### Your task:
Emit all the data exactly as provided.

### Excerpted records:

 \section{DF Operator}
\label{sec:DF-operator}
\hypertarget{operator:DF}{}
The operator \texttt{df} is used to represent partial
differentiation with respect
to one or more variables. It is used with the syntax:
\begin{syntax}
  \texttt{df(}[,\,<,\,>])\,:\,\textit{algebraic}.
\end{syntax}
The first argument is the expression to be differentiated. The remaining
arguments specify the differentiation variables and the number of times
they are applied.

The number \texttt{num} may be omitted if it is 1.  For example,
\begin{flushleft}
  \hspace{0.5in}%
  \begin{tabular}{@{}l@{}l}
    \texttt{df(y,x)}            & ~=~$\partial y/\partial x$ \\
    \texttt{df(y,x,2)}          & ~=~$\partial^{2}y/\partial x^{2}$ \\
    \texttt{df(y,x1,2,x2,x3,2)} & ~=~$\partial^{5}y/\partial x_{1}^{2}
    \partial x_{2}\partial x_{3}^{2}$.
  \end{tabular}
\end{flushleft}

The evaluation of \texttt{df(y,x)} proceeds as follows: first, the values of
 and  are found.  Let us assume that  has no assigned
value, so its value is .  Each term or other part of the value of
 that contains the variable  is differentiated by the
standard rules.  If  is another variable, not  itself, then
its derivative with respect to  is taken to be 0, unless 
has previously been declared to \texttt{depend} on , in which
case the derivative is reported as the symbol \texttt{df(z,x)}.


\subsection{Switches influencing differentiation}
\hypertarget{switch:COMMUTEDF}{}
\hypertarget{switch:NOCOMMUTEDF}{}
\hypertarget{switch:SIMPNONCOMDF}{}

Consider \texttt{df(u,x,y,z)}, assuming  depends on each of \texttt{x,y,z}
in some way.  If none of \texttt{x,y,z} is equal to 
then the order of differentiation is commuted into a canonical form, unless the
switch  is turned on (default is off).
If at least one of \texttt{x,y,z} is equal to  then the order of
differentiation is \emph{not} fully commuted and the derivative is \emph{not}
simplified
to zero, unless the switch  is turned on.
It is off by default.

### Answer section:
 \section{DF Operator}
\label{sec:DF-operator}
\hypertarget{operator:DF}{}
The operator \texttt{df} is used to represent partial
differentiation with respect
to one or more variables. It is used with the syntax:
\begin{syntax}
  \texttt{df(}[,\,<,\,>])\,:\,\textit{algebraic}.
\end{syntax}
The first argument is the expression to be differentiated. The remaining
arguments specify the differentiation variables and the number of times
they are applied.

The number \texttt{num} may be omitted if it is 1.  For example,
\begin{flushleft}
  \hspace{0.5in}%
  \begin{tabular}{@{}l@{}l}
    \texttt{df(y,x)}            & ~=~$\partial y/\partial x$ \\
    \texttt{df(y,x,2)}          & ~=~$\partial^{2}y/\partial x^{2}$ \\
    \texttt{df(y,x1,2,x2,x3,2)} & ~=~$\partial^{5}y/\partial x_{1}^{2}
    \partial x_{2}\partial x_{3}^{2}$.
  \end{tabular}
\end{flushleft}

The evaluation of \texttt{df(y,x)} proceeds as follows: first, the values of
 and  are found.  Let us assume that  has no assigned
value, so its value is .  Each term or other part of the value of
 that contains the variable  is differentiated by the
standard rules.  If  is another variable, not  itself, then
its derivative with respect to  is taken to be 0, unless 
has previously been declared to \texttt{depend} on , in which
case the derivative is reported as the symbol \texttt{df(z,x)}.


\subsection{Switches influencing differentiation}
\hypertarget{switch:COMMUTEDF}{}
\hypertarget{switch:NOCOMMUTEDF}{}
\hypertarget{switch:SIMPNONCOMDF}{}

Consider \texttt{df(u,x,y,z)}, assuming  depends on each of \texttt{x,y,z}
in some way.  If none of \texttt{x,y,z} is equal to 
then the order of differentiation is commuted into a canonical form, unless the
switch  is turned on (default is off).
If at least one of \texttt{x,y,z} is equal to  then the order of
differentiation is \emph{not} fully commuted and the derivative is \emph{not}
simplified
to zero, unless the switch  is turned on.
It is off by default.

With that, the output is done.